Even basic services like water need urgent attention. The city's two-crore-plus residents have an aggregate demand of close to 4.5 billion litres of water a day. The seven lakes that supply water to the city have a combined capacity of 3.95 billion litres a day. The demand is expected to reach 7 billion litres a day by 2041.
One could argue that correlation is not causation, but Maharashtra's roster of chief ministers has not seen proportional representation from Mumbai. Western Maharashtra (Yashwantrao Chavan, Vasantdada Patil, Sharad Pawar, Sushilkumar Shinde, Prithviraj Chavan), Vidarbha (Vasantrao Naik, Marotrao Kannamwar, Sudhakarrao Naik, Devendra Fadnavis), Marathwada (Shankarrao Chavan, Vilasrao Deshmukh, Shivajirao Nilangekar, Ashok Chavan) and Konkan (AR Antulay and Narayan Rane) have dominated the CM's chair.
There have been notable Mumbaikar exceptions such as Manohar Joshi (1995-99), Babasaheb Bhosle (1982-83), and Uddhav Thackeray (2019-22). The incumbent CM Eknath Shinde is from Thane, though it is part of the larger Mumbai Metropolitan Region (MMR).
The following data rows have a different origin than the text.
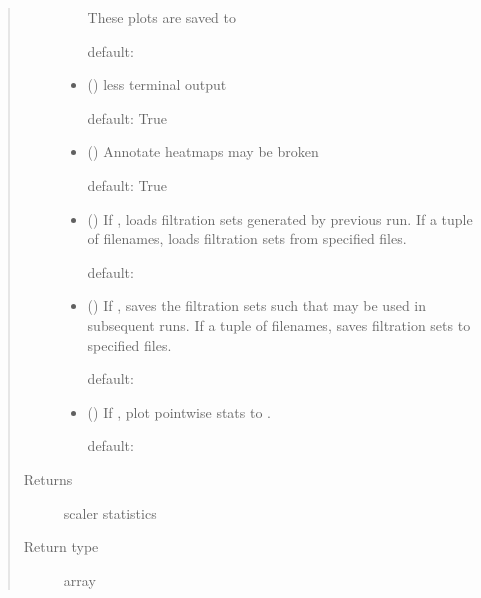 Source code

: \documentclass[letterpaper,10pt,openany,oneside,english]{sphinxmanual}
\begin{document}
\begin{fulllineitems}
\begin{quote}
\begin{description}
\begin{itemize}
These plots are saved to 

default: 


\item {} 
 (\sphinxstyleliteralemphasis{, }) \textendash{} 
less terminal output

default: True


\item {} 
 (\sphinxstyleliteralemphasis{, }) \textendash{} 
Annotate heatmaps \textendash{} may be broken

default: True


\item {} 
 (\sphinxstyleliteralemphasis{, }) \textendash{} 
If , loads filtration sets generated by previous run. If a
tuple of filenames, loads filtration sets from specified files.

default: 


\item {} 
 (\sphinxstyleliteralemphasis{, }) \textendash{} 
If , saves the filtration sets such that 
may     be used in subsequent runs. If a tuple of filenames, saves
filtration sets to specified files.

default: 


\item {} 
 (\sphinxstyleliteralemphasis{, }) \textendash{} 
If , plot pointwise stats to .

default: 


\end{itemize}

\item[{Returns}] \leavevmode
scaler statistics

\item[{Return type}] \leavevmode
array

\end{description}\end{quote}

\end{fulllineitems}
\end{document}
The other question to ask is whether Mumbai featured at all in the political discourse leading up to the elections. Prime Minister Narendra Modi and Congress leader Rahul Gandhi had rallies in the city where the Metro network and the Dharavi redevelopment became talking points.
In an interview to this newspaper, Aaditya Thackeray expanded on his party's vision for the city, but the overall election discourse was dictated by BJP's focus on "vote jihad", Congress' insistence on the caste census and the Shinde Sena's schemes such as Ladki Bahin. The largest parties in the election never made Mumbai a talking point. The fact that there have been no civic elections in the city for over two years did not find significant position even in the Opposition parties' campaigning.
Parties bickered over alliances, seat-sharing and their respective chief minister candidate, but did Mumbai matter? Hardly. By Sunday evening, we should have a fair idea of who the next chief minister of Maharashtra will be. Can Mumbai then assert itself in state politics?
Together with neighbouring MMR constituents like Thane, Vasai-Virar, Kalyan-Dombivli, and Navi Mumbai, it can indeed make a significant political impact. The electorate, especially the middle-class and the working class, have an opportunity to unite and push lawmakers to address their specific needs. If this does not happen, Mumbai's cycle of doom will continue, and it will forever remain a cash cow for politicians that tend to prioritise land deals over the city's long-term welfare.